Flying High is an American comedy-drama television series, created by Dawn Aldredge and Martin Cohan, starring Kathryn Witt, Connie Sellecca, Pat Klous, and Howard Platt. The series aired on CBS from August 28, 1978, to January 23, 1979.

Premise
The plot follows three attractive flight attendants (Marcy Bower, Pam Bellagio and Lisa Benton) working for the fictional Sun West Airlines in Los Angeles.

Cast
 Kathryn Witt as Pam Bellagio
 Connie Sellecca as Lisa Benton
 Pat Klous as Marcy Bower
 Howard Platt as Captain Doug March
 Ken Olfson as Raymond Strickman

Platt (then age 40) and Sellecca (age 23) met on-set and developed a romantic relationship which led to a brief engagement.

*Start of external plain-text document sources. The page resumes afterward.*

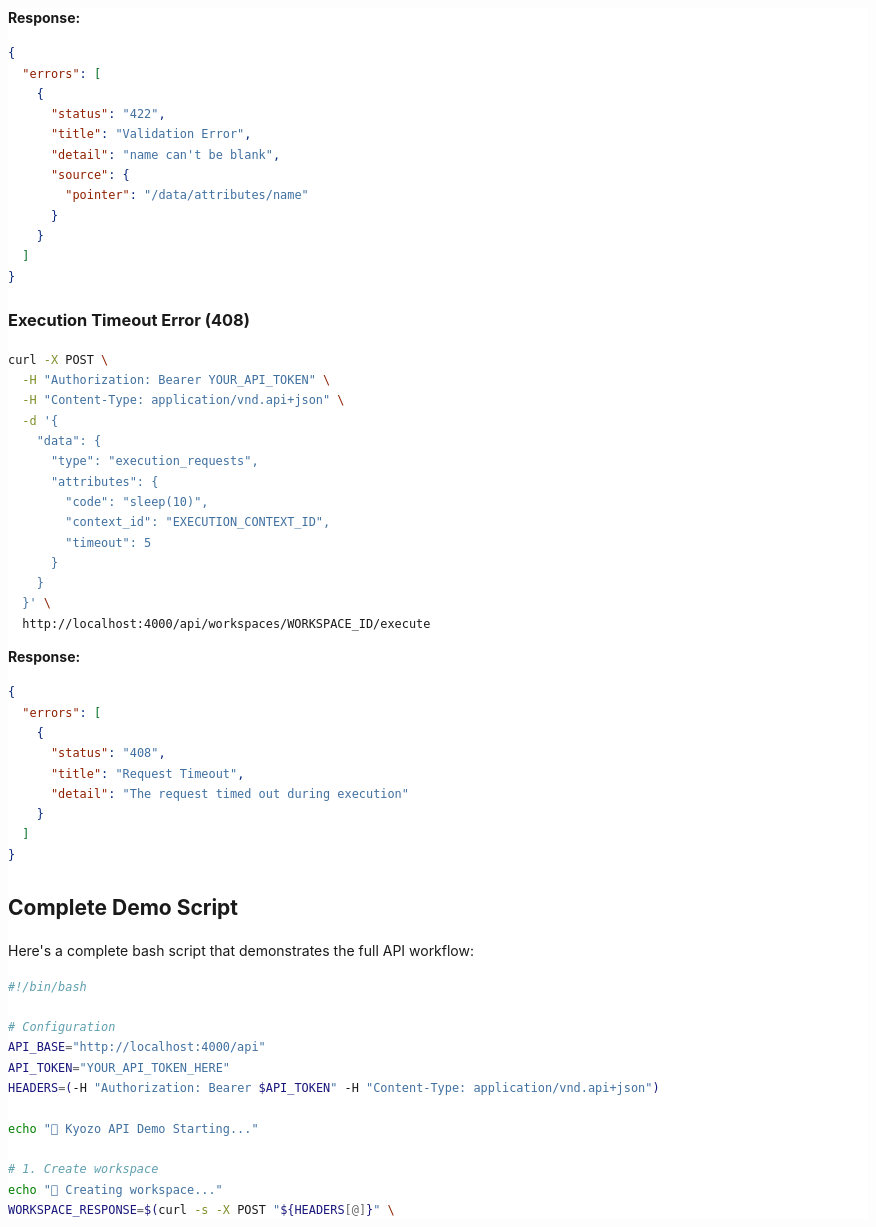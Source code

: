 **Response:**
```json
{
  "errors": [
    {
      "status": "422",
      "title": "Validation Error",
      "detail": "name can't be blank",
      "source": {
        "pointer": "/data/attributes/name"
      }
    }
  ]
}
```

### Execution Timeout Error (408)

```bash
curl -X POST \
  -H "Authorization: Bearer YOUR_API_TOKEN" \
  -H "Content-Type: application/vnd.api+json" \
  -d '{
    "data": {
      "type": "execution_requests",
      "attributes": {
        "code": "sleep(10)",
        "context_id": "EXECUTION_CONTEXT_ID",
        "timeout": 5
      }
    }
  }' \
  http://localhost:4000/api/workspaces/WORKSPACE_ID/execute
```

**Response:**
```json
{
  "errors": [
    {
      "status": "408",
      "title": "Request Timeout",
      "detail": "The request timed out during execution"
    }
  ]
}
```

## Complete Demo Script

Here's a complete bash script that demonstrates the full API workflow:

```bash
#!/bin/bash

# Configuration
API_BASE="http://localhost:4000/api"
API_TOKEN="YOUR_API_TOKEN_HERE"
HEADERS=(-H "Authorization: Bearer $API_TOKEN" -H "Content-Type: application/vnd.api+json")

echo "🚀 Kyozo API Demo Starting..."

# 1. Create workspace
echo "📁 Creating workspace..."
WORKSPACE_RESPONSE=$(curl -s -X POST "${HEADERS[@]}" \
```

Actress Tanya Roberts was at one point intended to be involved, but was dropped.

Episode list

Production
In early May 1978, CBS announced its new schedule plan for the 1978–79 season, with eight new shows including Flying High planned for 10-11pm Friday time slot. The three protagonists, played by Kathryn Witt, Connie Sellecca and Pat Klous, were recruited from top New York modeling agencies with a specific plan to find three very attractive female models with or without acting experience. As executive producer Mark Carliner recounted at the time, when he went to visit the CBS head of program planning Harvey Shephard to pitch the show with three models in tow, the network's sales head saw them on the elevator and after learning they were pitching a show, immediately called the head of programming to say "we need this show".  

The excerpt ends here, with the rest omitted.